Espiritualidad y acción
  En el Hijo del hombre, prototipo de ser humano, del que Jesús aparece como pionero, se realiza una síntesis entre el mundo interior y el exterior, entre espiritualidad y acción, pues la presencia del Espíritu en Jesús define, por una parte, su ser y, por otra, inseparablemente, su misión. El ser del Hijo del hombre se expresa en su actividad, que busca comunicar plenitud de amor y vida; y viceversa, esa actividad revela su ser más profundo.
En paralelo con Jesús, la presencia del Espíritu, que transforma el ser y configura la acción, es el fundamento de la vida y el compromiso cristianos. Da al hombre la experiencia del amor incondicional de Dios Padre y lo encamina e impulsa hacia su plena realización, desarrollando su capacidad de amor y estimulándolo a su práctica. La presencia y la fuerza del Espíritu fundan la espiritualidad cristiana, pero sin imponer una pauta determinada ni rígida.
  El Dios de Jesús no es un agujero negro que absorbe y sumerge todo lo que se le acerca; al contrario, quiere colmar al hombre de su amor para que él lo irradie en los demás. El cristiano, por su adhesión a Jesús, es, por una parte, receptor y, por otra, comunicados de la vida de Dios, mediante la expresión de un amor que refleja el del Padre.
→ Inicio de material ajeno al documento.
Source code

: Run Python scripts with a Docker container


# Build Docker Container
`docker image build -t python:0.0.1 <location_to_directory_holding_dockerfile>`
De este modo, la denominación «el Hijo del hombre» especifica el significado de la perfección, que está en la plena expansión de las potencialidades del hombre, bajo el impulso del Espíritu, hasta alcanzar la condición divina.
   
  La espiritualidad cristiana no consiste, pues, en el esfuerzo por adquirir la perfección moral mediante un acopio de virtudes. Esa tarea absorbería al cristiano haciéndolo vivir pendiente de sí mismo, sin tiempo para amar a los demás. Una espiritualidad de este tipo llevaría al egocentrismo. El cristiano está centrado en el Espíritu, pero éste es un centro que irradia y hace irradiar.
  De hecho, Jesús nunca exhorta a que el hombre viva concentrado en sí mismo escrutando su propia interioridad; evita así una espiritualidad ensimismada o narcisista. Esto no excluye, sin embargo, una reflexión sobre la propia experiencia y sobre la autenticidad de la propia conducta y actividad.
El cristiano no debe centrarse en el pasado, ni vivir obsesionado por el recuerdo de sus pecados o fallos, ya olvidados por Dios (Heb 10,17). Ha de ir adelante con la mirada puesta en el ideal que Jesús le propone.
En los tratados de espiritualidad suele afirmarse que todos los seres humanos están llamados a la santidad, pero al hablar de ella parece dejarse en la sombra la realidad humana para concentrar la atención sobre lo “sobrenatural” y sus virtudes, con una visión parcial e incompleta de la plenitud humana. Jesús, en cambio, no exhorta a la santidad ni utiliza la palabra; su idea del hombre, contenida en la denominación «el Hijo del hombre», es mucho más amplia: el plan de Dios incluye la total realización de su criatura, que culminará en la plena condición de hijo suyo. Esto supone la actualización y ensanchamiento de las capacidades del individuo, hasta el pleno florecimiento de su condición humana; no hay verdadera santidad para el hombre, es decir, semejanza con Dios, su Padre, si humanamente permanece subdesarrollado, si no adquiere la autonomía y madurez propias del adulto, si no ejerce su capacidad de entrega dentro de sus posibilidades. Cuanto más plenamente humano sea el hombre más honra a Dios.
  De ahí la importancia de lo humano: no se puede aspirar a la perfección dejándolo de lado. El raquitismo, el resignarse a una mediocridad sin calidad humana, cierra el camino del hombre hacia la plenitud y frustra el proyecto divino sobre él.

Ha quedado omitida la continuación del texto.